Desde lo más abisal de la Prehistoria, ha existido una obsesión humana por medir el Tiempo. Se pensaba, en el colmo de la necedad, que aprendiendo a medirlo, se llegaría un día a controlarlo, para esclavizarlo y manipularlo al antojo de cada sociedad y, después, de cada individuo, con el fin de alcanzar la inmortalidad. Y la cosa terminó como el cazador cazado, siendo el Tiempo medido el que se ha hecho dueño y señor de nuestra existencia.
Fue así como nacieron los relojes. Al principio tenían la virtud de ser silenciosos y parecían una lúdica excrecencia de la propia Naturaleza. Eran los relojes de sol, los de arena y esos otros de agua, denominados por los griegos con el bello nombre de “clepsidras”. La misma Naturaleza medía su propio discurrir, como haciendo actas notariales de sus repetidos ciclos.

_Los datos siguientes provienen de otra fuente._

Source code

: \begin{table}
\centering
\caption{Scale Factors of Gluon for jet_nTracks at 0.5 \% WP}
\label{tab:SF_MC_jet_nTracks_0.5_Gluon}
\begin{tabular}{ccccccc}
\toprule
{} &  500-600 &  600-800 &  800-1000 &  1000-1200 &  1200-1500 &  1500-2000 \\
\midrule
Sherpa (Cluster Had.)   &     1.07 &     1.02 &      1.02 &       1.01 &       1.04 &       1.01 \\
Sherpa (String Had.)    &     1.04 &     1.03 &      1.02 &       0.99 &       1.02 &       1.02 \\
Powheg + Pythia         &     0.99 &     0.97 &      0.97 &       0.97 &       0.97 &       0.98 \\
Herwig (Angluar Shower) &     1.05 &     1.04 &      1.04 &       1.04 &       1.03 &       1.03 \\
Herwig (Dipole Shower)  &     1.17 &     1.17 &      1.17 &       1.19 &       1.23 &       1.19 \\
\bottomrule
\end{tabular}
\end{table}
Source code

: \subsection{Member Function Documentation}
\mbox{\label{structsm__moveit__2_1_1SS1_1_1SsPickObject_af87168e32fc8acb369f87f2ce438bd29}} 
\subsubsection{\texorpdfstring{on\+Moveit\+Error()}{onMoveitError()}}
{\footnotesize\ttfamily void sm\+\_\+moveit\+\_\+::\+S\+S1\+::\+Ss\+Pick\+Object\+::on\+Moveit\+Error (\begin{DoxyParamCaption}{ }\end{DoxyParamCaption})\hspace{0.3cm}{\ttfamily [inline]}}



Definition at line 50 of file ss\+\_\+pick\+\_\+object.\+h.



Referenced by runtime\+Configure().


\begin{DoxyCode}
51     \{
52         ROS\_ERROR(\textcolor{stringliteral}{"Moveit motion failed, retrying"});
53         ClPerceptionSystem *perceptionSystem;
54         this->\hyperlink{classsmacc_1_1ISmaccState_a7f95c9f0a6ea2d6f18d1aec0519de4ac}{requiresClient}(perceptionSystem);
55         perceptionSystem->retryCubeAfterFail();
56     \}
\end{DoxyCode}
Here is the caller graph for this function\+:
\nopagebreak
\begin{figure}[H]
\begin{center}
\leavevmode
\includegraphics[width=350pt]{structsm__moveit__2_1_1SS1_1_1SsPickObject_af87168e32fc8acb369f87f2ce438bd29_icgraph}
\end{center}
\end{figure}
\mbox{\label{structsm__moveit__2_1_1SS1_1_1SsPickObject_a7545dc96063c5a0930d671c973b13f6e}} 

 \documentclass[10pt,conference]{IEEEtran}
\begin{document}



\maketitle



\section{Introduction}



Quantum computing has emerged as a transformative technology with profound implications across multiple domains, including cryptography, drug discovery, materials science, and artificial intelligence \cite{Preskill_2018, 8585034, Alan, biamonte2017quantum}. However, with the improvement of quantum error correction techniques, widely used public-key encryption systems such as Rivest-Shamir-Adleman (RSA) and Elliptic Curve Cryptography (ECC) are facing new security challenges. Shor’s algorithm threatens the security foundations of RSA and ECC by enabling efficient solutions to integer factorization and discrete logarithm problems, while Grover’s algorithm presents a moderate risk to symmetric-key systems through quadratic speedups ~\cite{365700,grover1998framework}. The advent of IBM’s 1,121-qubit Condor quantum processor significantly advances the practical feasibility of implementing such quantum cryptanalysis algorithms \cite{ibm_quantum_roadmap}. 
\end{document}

Pero nada es suficiente para la imbecilidad humana. Y los engranajes, los contrapesos y los chips pusieron su toque de artificialidad al transcurso del Tiempo, que fue anunciado a golpes de campana, de timbre, de sirena y de pitido, atronando con insoportables decibelios las horas de nuestros actos. Y, de esa manera, iban inundando nuestros cuerpos con la taquicardia de su estruendo y, en nuestra mente, el gota a gota lento y corrosivo de su omnipresencia.
La soberbia humana, de la mano de la ignorancia más supina, popularizó el reloj de pulsera, que no deja de ser más que una esposa, en su acepción carcelaria. Y así vamos tan felices sin enterarnos de que en la muñeca llevamos esposada, dentro de un grillete de diseño, nuestra pena más negra: el Tiempo destructor que huye con nosotros hacia la Muerte Y es tal la necesidad que tenemos de conocer el tiempo que es lo primero que nos dictan las pantallas cuando encendemos un teléfono móvil, un ordenador o un vehículo.
Como válvula de escape deberíamos, al menos, pasar las vacaciones sin relojes. Sería el regreso a aquellos tiempos en los que la especie humana vivía al ritmo que dictaba el hambre, el dolor, la risa, el sueño y el amor. Realmente eran otros tiempos. Los tiempos de la Vida y, sobre todo, de una Felicidad que hoy se nos antoja imposible, porque nos falta la Libertad que hemos dejado en manos de Kronos, ese dictador dios del Tiempo. O, peor, en manos de esos artilugios que lo miden: los relojes, en cualquiera de sus formatos.